Excepcionalmente admite-se que alguém em nome próprio litigue em defesa do interesse de terceiro, hipótese em que haverá uma legitimação extraordinária. Apesar de o art. 6º do CPC, prever expressamente que a legitimação depende de autorização expressa da lei, a melhor doutrina entende que, além da previsão legal, também se admite a legitimação extraordinária quando decorrer logicamente do sistema, como ocorre com a legitimação recursal do advogado em apelar do capítulo de sentença que versa sobre seus honorários advocatícios.

Comparando-se os dois tipos acima de legitimação, percebemos que o INSS não se enquadra em nenhum dos dois. Logo não haveria possibilidade, segundo a lei e a doutrina, de intentar ação judicial pleiteando indenização de um dano sofrido por terceiro se não houver autorização legal para esse propósito, como existe no caso da reparação por dano causado por ato ilícito em acidente no trabalho, arts. 120 e 121, da lei 8.213/91.

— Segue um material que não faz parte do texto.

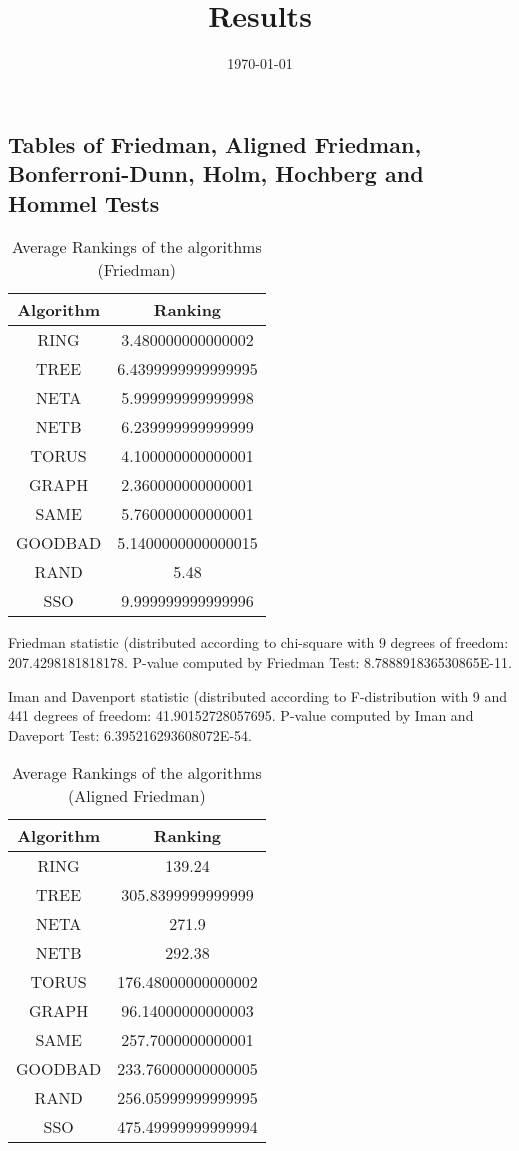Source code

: \documentclass[a4paper,10pt]{article}
\title{Results}
\author{}
\date{\today}
\begin{document}
\begin{landscape}
\oddsidemargin 0in \topmargin 0in\maketitle
\section{Tables of Friedman, Aligned Friedman, Bonferroni-Dunn, Holm, Hochberg and Hommel Tests}
\begin{table}[!htp]
\centering
\caption{Average Rankings of the algorithms (Friedman)
}\begin{tabular}{c|c}
Algorithm&Ranking\\
\hline
 RING&3.480000000000002\\
 TREE&6.4399999999999995\\
 NETA&5.999999999999998\\
 NETB&6.239999999999999\\
 TORUS&4.100000000000001\\
 GRAPH&2.360000000000001\\
 SAME&5.760000000000001\\
 GOODBAD&5.1400000000000015\\
 RAND&5.48\\
 SSO&9.999999999999996\\
\end{tabular}
\end{table}


Friedman statistic (distributed according to chi-square with 9 degrees of freedom: 207.4298181818178. 
P-value computed by Friedman Test: 8.788891836530865E-11.\newline

Iman and Davenport statistic (distributed according to F-distribution with 9 and 441 degrees of freedom: 41.90152728057695. 
P-value computed by Iman and Daveport Test: 6.395216293608072E-54.\newline


\newpage

\begin{table}[!htp]
\centering
\caption{Average Rankings of the algorithms (Aligned Friedman)
}\begin{tabular}{c|c}
Algorithm&Ranking\\
\hline
 RING&139.24\\
 TREE&305.8399999999999\\
 NETA&271.9\\
 NETB&292.38\\
 TORUS&176.48000000000002\\
 GRAPH&96.14000000000003\\
 SAME&257.7000000000001\\
 GOODBAD&233.76000000000005\\
 RAND&256.05999999999995\\
 SSO&475.49999999999994\\
\end{tabular}
\end{table}



\end{landscape}
\end{document}
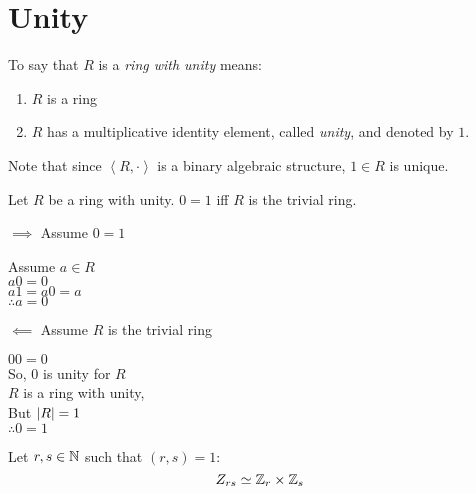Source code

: \documentclass[letterpaper,12pt,fleqn]{article}
\begin{document}
\section*{Unity}

\begin{definition}
  To say that $R$ is a \emph{ring with unity} means:
  \begin{enumerate}
  \item $R$ is a ring
  \item $R$ has a multiplicative identity element, called \emph{unity}, and
    denoted by $1$.
  \end{enumerate}
\end{definition}

Note that since $\left<R,\cdot\right>$ is a binary algebraic structure, $1\in R$ is
unique.

\begin{theorem}
  Let $R$ be a ring with unity. $0=1$ iff $R$ is the trivial ring.
\end{theorem}

\begin{theproof}
  \listbreak
  \begin{description}
  \item $\implies$ Assume $0=1$
    
    Assume $a\in R$ \\
    $a0=0$ \\
    $a1=a0=a$ \\
    $\therefore a=0$

  \item $\impliedby$ Assume $R$ is the trivial ring

    $00=0$ \\
    So, $0$ is unity for $R$ \\
    $R$ is a ring with unity, \\
    But $\lvert R\rvert=1$ \\
    $\therefore 0=1$
  \end{description}
\end{theproof}

\begin{theorem}
  Let $r,s\in\mathbb{N}$ such that $(r,s)=1$:
  \[Z_{rs}\simeq\mathbb{Z}_r\times\mathbb{Z}_s\]
\end{theorem}
\end{document}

Outro argumento para o INSS não figurar no polo ativo do pedido seria a autarquia estar se esquivando do dever de prestação de assistência incumbido pela Constituição Federal em seu art. 194, parágrafo único, I.

Entende o Marcus Orione Gonçalves Correia (2009, p. 232-233) que a:

A universalidade da participação nos  planos previdenciários traz a noção de que todos os cidadãos, em razão da ideia de dignidade humana, estão abrangidos pela proteção da prevenção social, desde que tenham contribuídos, ou sejam, dependentes de quem contribuiu. Além disso, a universalidade também se vincula ao princípio da igualdade  (art. 5º, II, da CF), visto que não cria discriminações desarrazoadas entre os cidadãos, reconhecendo que todos eles merecem a proteção securitária.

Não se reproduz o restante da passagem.